Conspiracy theorists have recently described the “15 Minute City” model as a diabolical scheme, designed to restrict people’s freedom of movement. Rather, this concept brings social justice and a solution to future environmental challenges, says Montreal architect Daniel Pearl, who has studied this innovative concept in depth.

“We are in such a difficult ecological crisis for the next 15 years that we must now look at architecture in an urban landscape approach,” says Mr. Pearl, who believes that Montreal should follow the path set by cities like Paris. , Dublin and Portland.

Indeed, a change of mentality is necessary when we take a look at the dangers that await the Quebec metropolis, continues this partner at the office L’Œuf Architectes and professor at the University of Montreal, drawing a topographic map prepared by Ouranos, an innovation center specializing in climate change, to illustrate his point.

On the screen, the map displays hatched lines on the old bed of Lac à la Loutre, between the Turcot and Saint-Pierre interchanges, to designate what will become one of the next flood zones caused by the rise of the oceans and the increase in precipitation.

That’s not all, he adds. In this same sector, in summer, the average temperature is 7 to 8 degrees higher than in Westmount or Mont-Royal. “When it’s 27 degrees there, it’s 35 degrees here,” says Mr. Pearl in his offices in Saint-Henri, while recalling that repeated heat waves will no longer be the exception in the coming years.

Faced with these announced upheavals, it is necessary to review the design of the construction, believes the university researcher. It is here, he says, that the concept of the “city in 15 minutes” offers not only possible solutions, but also a global vision where architecture is integrated with urban planning.

“The city in 15 minutes is an expression which means that the citizen has access to everything he needs within a 15-minute walk”, explains Daniel Pearl.

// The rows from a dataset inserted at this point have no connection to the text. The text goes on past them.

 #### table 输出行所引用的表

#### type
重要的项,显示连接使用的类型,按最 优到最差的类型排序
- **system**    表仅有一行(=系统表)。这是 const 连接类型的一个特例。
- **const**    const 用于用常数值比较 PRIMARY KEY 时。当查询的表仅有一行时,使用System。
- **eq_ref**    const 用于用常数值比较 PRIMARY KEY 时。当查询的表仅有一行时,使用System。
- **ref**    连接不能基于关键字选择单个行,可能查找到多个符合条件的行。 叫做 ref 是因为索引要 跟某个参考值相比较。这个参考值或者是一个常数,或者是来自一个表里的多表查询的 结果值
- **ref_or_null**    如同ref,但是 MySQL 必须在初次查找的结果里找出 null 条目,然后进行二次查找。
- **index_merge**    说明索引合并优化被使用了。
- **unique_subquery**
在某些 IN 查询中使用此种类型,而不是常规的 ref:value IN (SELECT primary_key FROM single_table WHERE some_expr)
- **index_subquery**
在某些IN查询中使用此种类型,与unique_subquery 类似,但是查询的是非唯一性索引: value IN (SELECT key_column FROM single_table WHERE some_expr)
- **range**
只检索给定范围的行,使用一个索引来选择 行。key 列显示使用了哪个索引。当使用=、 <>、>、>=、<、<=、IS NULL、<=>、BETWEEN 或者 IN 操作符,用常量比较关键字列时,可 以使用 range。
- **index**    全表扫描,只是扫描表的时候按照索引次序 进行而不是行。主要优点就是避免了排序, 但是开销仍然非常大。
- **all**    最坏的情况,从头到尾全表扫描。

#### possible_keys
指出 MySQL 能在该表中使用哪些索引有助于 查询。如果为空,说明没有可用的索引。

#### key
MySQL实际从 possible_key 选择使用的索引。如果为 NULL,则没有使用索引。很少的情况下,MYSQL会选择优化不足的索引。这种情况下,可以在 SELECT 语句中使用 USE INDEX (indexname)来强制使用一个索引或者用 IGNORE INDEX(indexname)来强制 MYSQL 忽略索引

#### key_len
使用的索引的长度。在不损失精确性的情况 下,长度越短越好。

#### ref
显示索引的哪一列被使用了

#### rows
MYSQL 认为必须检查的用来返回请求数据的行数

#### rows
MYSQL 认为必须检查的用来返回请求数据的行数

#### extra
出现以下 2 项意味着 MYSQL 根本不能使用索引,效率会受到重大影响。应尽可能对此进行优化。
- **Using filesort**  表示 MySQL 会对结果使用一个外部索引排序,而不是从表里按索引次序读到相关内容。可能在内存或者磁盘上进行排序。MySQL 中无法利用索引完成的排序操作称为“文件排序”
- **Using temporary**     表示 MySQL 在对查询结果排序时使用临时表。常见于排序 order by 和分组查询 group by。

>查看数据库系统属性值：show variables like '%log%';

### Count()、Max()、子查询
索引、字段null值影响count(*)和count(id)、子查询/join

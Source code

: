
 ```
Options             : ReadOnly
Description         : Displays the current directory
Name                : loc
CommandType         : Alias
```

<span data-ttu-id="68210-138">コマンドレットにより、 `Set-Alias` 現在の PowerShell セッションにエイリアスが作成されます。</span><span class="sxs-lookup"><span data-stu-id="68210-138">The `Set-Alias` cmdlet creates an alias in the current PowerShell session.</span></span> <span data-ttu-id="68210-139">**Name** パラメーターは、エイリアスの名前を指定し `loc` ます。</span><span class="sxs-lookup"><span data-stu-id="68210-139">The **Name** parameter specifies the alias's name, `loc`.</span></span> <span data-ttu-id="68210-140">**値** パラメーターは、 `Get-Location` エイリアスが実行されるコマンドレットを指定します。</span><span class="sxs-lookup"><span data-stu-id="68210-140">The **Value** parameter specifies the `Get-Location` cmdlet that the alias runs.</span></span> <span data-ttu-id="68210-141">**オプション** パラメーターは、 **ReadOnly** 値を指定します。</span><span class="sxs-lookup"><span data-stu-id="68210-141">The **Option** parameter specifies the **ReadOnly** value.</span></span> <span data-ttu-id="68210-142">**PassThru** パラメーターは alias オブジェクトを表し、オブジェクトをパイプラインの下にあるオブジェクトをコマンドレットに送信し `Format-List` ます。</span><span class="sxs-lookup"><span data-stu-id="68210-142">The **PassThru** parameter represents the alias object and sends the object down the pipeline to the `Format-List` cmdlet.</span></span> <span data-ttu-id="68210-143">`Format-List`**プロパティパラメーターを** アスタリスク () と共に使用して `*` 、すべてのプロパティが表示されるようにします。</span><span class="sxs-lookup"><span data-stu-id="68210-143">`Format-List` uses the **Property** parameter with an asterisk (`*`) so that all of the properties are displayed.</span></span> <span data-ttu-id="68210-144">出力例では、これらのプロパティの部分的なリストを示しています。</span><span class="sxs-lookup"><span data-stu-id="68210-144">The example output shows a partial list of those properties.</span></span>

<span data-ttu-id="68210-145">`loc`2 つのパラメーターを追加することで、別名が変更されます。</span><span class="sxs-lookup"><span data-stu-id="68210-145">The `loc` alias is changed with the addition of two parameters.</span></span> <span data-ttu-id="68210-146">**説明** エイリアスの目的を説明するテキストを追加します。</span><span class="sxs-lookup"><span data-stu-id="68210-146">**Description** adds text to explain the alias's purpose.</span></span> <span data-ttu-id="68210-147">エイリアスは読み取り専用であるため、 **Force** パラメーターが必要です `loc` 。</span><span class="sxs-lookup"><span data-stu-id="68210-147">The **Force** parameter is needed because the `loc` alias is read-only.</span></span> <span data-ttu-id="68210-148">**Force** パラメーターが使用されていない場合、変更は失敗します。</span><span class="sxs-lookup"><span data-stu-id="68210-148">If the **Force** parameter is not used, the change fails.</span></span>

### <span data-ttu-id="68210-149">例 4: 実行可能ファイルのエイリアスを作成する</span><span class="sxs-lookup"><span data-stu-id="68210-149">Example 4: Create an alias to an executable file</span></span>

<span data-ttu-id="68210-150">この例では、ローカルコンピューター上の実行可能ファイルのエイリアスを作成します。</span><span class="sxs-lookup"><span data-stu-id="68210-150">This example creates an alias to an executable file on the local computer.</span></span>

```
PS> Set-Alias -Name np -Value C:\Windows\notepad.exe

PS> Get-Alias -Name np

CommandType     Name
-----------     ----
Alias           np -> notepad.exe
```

No need for a car, therefore, to go to a café or a bakery, he continues. Not only is the journey faster on foot, but it also allows the walker to “maintain physical fitness, meet people, and enjoy flora and fauna.”

Struggling with an air quality responsible for the death of 3,500 people a year, the Catalan metropolis took the bet in 2016 proposed by the Spanish architect Salvador Rueda, recognized as the father of “super-islands”.

A “super-island” is a quadrilateral now protected from all through traffic. In its center, old crossroads have been converted into public squares, filled with trees, benches and games for children, and even dance floors in some places.

Connected by green corridors, these super-blocks allow residents to get around on foot or by bike in complete safety. They are the embodiment, in Barcelona and elsewhere, of the city in 15 minutes, explains Daniel Pearl, who has worked with Salvador Rueda since the mid-2000s.

Is a city in 15 minutes possible in Montreal? Of course, Mr. Pearl replies without hesitation, provided the winning conditions are met.

“For example, for a city of 15 minutes, the target is 85 to 100 dwellings per hectare, so as to support a real supply of public transport,” he says.

So how do you manage to bring together the necessary elements in Montreal, where the average is only 40 dwellings per hectare? By targeting sectors that are currently depopulated and without infrastructure that allow us to rebuild on new foundations, answers Daniel Pearl, naming various places in southwestern Montreal such as Verdun, Pointe-Saint-Charles, Saint-Henri, LaSalle, Ville-Émard and Cote-Saint-Paul.

It is precisely on an area of ​​250 hectares, which includes the Saint-Pierre interchange, the surroundings of the Lachine Canal, parts of LaSalle and the grounds of Dominion industries, that the troops of Daniel Pearl are currently working.

This multidisciplinary team, made up of students, architects, engineers and landscape architects, has drawn up the detailed plans for a district composed of new residential and commercial buildings, buildings and converted warehouses, all separated by a knitting of green spaces conducive to active living. The diversity of housing would ensure a social mix, underlines Daniel Pearl.

The residents of this district, crossed by several cycle paths, would have access to high-frequency public transport. Automobiles and delivery trucks would be confined to a few primary and secondary streets.

Several obstacles, both political and financial, stand in the way of the realization of such an innovative project, recognizes the academic. “But it costs less to prepare for disasters than to repair the damage,” he recalls.